Great old shot of the Old State House in Philadelphia.

Anybody raised in Detroit remembers going to the amusement park on Boblo Island. But most Detroiters don’t know the real name was actually “Bois Blanc Island”, and that the Boblo boat was really two boats – The SS Columbia and The SS Ste. Claire. Due to competition from Cedar Point, Boblo Island shut its doors in 1993.

Taken in 1956, this area of Detroit has remained unchanged. The Woodward hump over 8 Mile is still there, physically marking the transition from Detroit into the northern suburbs – in this case, Ferndale.

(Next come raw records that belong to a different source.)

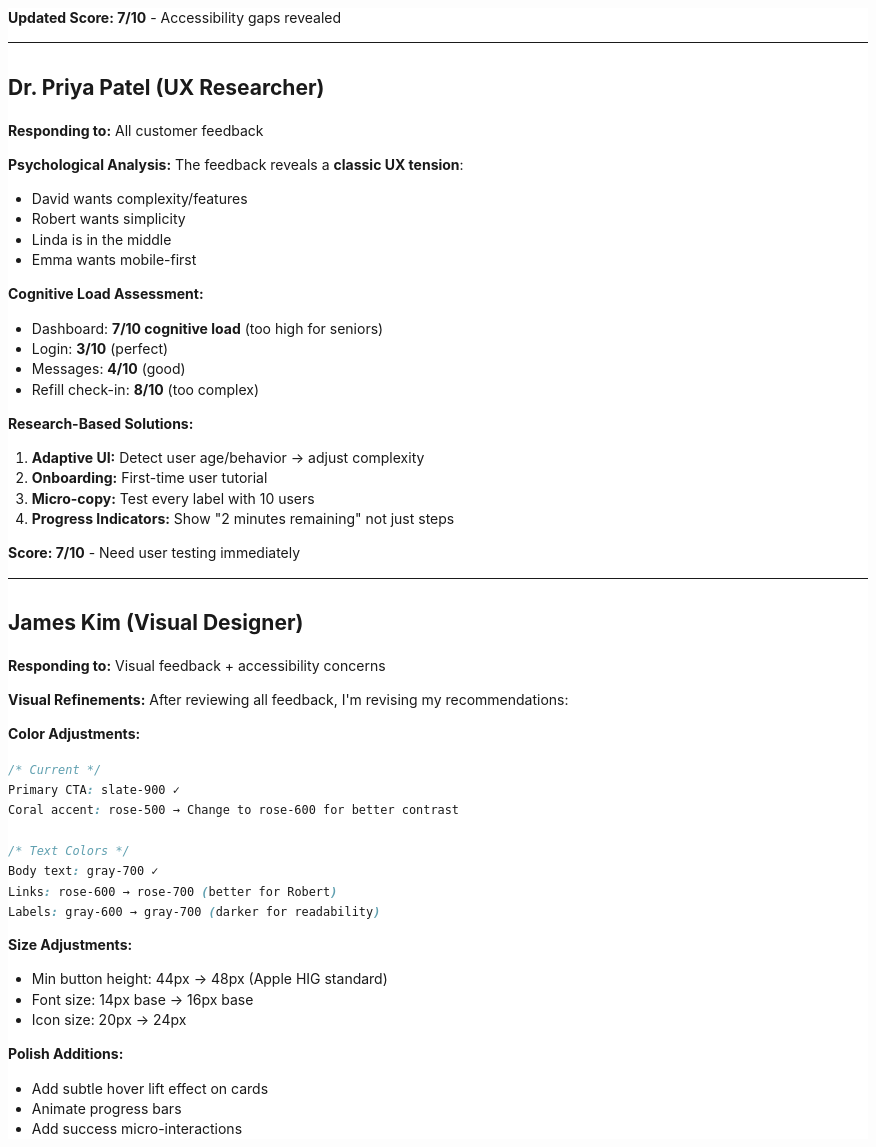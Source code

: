 **Updated Score: 7/10** - Accessibility gaps revealed

---

## Dr. Priya Patel (UX Researcher)
**Responding to:** All customer feedback

**Psychological Analysis:**
The feedback reveals a **classic UX tension**:
- David wants complexity/features
- Robert wants simplicity
- Linda is in the middle
- Emma wants mobile-first

**Cognitive Load Assessment:**
- Dashboard: **7/10 cognitive load** (too high for seniors)
- Login: **3/10** (perfect)
- Messages: **4/10** (good)
- Refill check-in: **8/10** (too complex)

**Research-Based Solutions:**
1. **Adaptive UI:** Detect user age/behavior → adjust complexity
2. **Onboarding:** First-time user tutorial
3. **Micro-copy:** Test every label with 10 users
4. **Progress Indicators:** Show "2 minutes remaining" not just steps

**Score: 7/10** - Need user testing immediately

---

## James Kim (Visual Designer)
**Responding to:** Visual feedback + accessibility concerns

**Visual Refinements:**
After reviewing all feedback, I'm revising my recommendations:

**Color Adjustments:**
```css
/* Current */
Primary CTA: slate-900 ✓
Coral accent: rose-500 → Change to rose-600 for better contrast

/* Text Colors */
Body text: gray-700 ✓
Links: rose-600 → rose-700 (better for Robert)
Labels: gray-600 → gray-700 (darker for readability)
```

**Size Adjustments:**
- Min button height: 44px → 48px (Apple HIG standard)
- Font size: 14px base → 16px base
- Icon size: 20px → 24px

**Polish Additions:**
- Add subtle hover lift effect on cards
- Animate progress bars
- Add success micro-interactions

This shot is from 1983 showing the world famous Hudson Building – once the largest department store in the world, now a useless parking lot. The leadership of Detroit doing what they do best – tearing Detroit down one business at a time. If there is a more incompetent, functionally illiterate, borderline retarded group of people in the world than the Detroit city council – we challenge anyone to prove it.

Shot down Woodward Avenue in 1956 near Puritan Avenue in Highland Park. That Sears building has since been replaced with a fabulous new luxury department store, cleverly disguised as an empty parking lot with homeless people sleeping in it.

Taken in 1949, this shot shows people waiting for the trolley in front of Kern’s at State Street and Woodward Avenue in Downtown Detroit.

Most people think of New York when they think of busy roads, but the title of the busiest intersection in the world actually belonged to Detroit at the site of the world’s first traffic light – Michigan Ave and Woodward Ave circa 1920.